Inquiring minds need to know.
Can someone give me a brand name for a "good systemic fungicide" for my container hosta?
The term was in the thread by EstherB about ebay stage 4 liners offered for sale.
can someone give me a need for such ...????
what fungus lives INSIDE hosta????
we shouldnt really encourage.. willy nilly use of chems ... until we are sure you have a need for them ...
and if you tell me the media... then why do you need it in the system of the hosta???
i am so confused ..
ps: really now.. gleaning brilliant ideas from an ebay seller??????
I was just going by the material quoted in an eBay listing, quoted by .... EstherB I think it was. Let me get the link to that thread.

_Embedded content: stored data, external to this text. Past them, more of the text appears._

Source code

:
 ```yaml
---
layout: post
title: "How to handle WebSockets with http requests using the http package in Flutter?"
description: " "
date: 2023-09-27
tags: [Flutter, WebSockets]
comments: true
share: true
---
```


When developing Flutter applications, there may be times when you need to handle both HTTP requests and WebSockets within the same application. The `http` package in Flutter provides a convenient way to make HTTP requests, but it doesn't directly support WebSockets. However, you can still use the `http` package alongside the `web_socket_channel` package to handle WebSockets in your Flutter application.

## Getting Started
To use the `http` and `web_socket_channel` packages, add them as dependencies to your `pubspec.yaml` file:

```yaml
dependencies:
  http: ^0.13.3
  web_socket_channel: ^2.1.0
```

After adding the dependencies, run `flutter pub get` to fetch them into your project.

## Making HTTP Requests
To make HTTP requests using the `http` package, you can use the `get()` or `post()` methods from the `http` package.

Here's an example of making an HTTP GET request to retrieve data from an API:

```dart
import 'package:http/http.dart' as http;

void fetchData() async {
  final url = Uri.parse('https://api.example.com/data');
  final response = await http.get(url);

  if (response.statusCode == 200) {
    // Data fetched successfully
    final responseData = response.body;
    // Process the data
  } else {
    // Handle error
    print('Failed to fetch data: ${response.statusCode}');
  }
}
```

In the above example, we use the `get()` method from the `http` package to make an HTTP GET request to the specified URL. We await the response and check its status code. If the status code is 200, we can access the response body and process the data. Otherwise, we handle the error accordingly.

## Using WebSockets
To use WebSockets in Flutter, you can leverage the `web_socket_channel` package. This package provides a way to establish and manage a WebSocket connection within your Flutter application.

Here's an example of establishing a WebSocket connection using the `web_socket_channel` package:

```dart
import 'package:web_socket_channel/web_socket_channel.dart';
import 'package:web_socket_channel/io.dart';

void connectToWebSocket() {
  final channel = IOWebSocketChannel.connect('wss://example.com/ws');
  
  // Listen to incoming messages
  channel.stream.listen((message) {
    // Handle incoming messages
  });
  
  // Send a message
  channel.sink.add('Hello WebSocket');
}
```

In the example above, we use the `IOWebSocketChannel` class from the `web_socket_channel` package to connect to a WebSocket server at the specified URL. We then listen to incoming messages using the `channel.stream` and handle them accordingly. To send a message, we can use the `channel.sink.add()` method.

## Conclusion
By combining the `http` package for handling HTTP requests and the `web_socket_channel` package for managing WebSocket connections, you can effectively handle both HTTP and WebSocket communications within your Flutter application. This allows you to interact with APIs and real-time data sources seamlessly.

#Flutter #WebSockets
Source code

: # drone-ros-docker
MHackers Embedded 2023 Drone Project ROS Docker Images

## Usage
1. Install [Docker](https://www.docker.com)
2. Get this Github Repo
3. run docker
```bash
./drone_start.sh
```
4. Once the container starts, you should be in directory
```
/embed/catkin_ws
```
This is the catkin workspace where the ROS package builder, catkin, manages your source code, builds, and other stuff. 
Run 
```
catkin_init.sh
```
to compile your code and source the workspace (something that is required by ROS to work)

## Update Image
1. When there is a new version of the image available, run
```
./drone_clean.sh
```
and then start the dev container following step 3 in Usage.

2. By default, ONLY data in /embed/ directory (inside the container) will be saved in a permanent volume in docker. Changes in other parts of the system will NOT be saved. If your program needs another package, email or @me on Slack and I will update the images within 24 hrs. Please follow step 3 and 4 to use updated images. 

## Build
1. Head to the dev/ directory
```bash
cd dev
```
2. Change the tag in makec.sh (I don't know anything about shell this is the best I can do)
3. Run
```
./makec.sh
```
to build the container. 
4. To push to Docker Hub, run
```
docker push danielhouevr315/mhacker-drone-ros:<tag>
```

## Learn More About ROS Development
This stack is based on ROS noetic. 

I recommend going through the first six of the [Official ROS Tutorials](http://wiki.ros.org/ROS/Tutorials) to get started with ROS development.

In this information where they were selling stage 4 starter plugs of hosta, they recommended a good systemic fungicide to keep the little TCs clear of fungi.
It sounded to me like there was such a chemical product available, and I wanted to be informed. Not considering applying chemicals helter skelter here, since I believe in keeping my wild bird and natural predator population healthy.
What could such a systemic fungicide be, that's what I wish to know. And you are right, Ken, what was I thinking, but sometimes I discover that I (moi) am the one living in an alternate reality, there is a whole different world out there...with folks living in it.
I need a good fungicide in order to grow roses here. Hybrid Tea roses cannot survive in this area without some form of Black Spot control. In fact, I have removed most of my "HT's" simply because of the amount of spraying involved.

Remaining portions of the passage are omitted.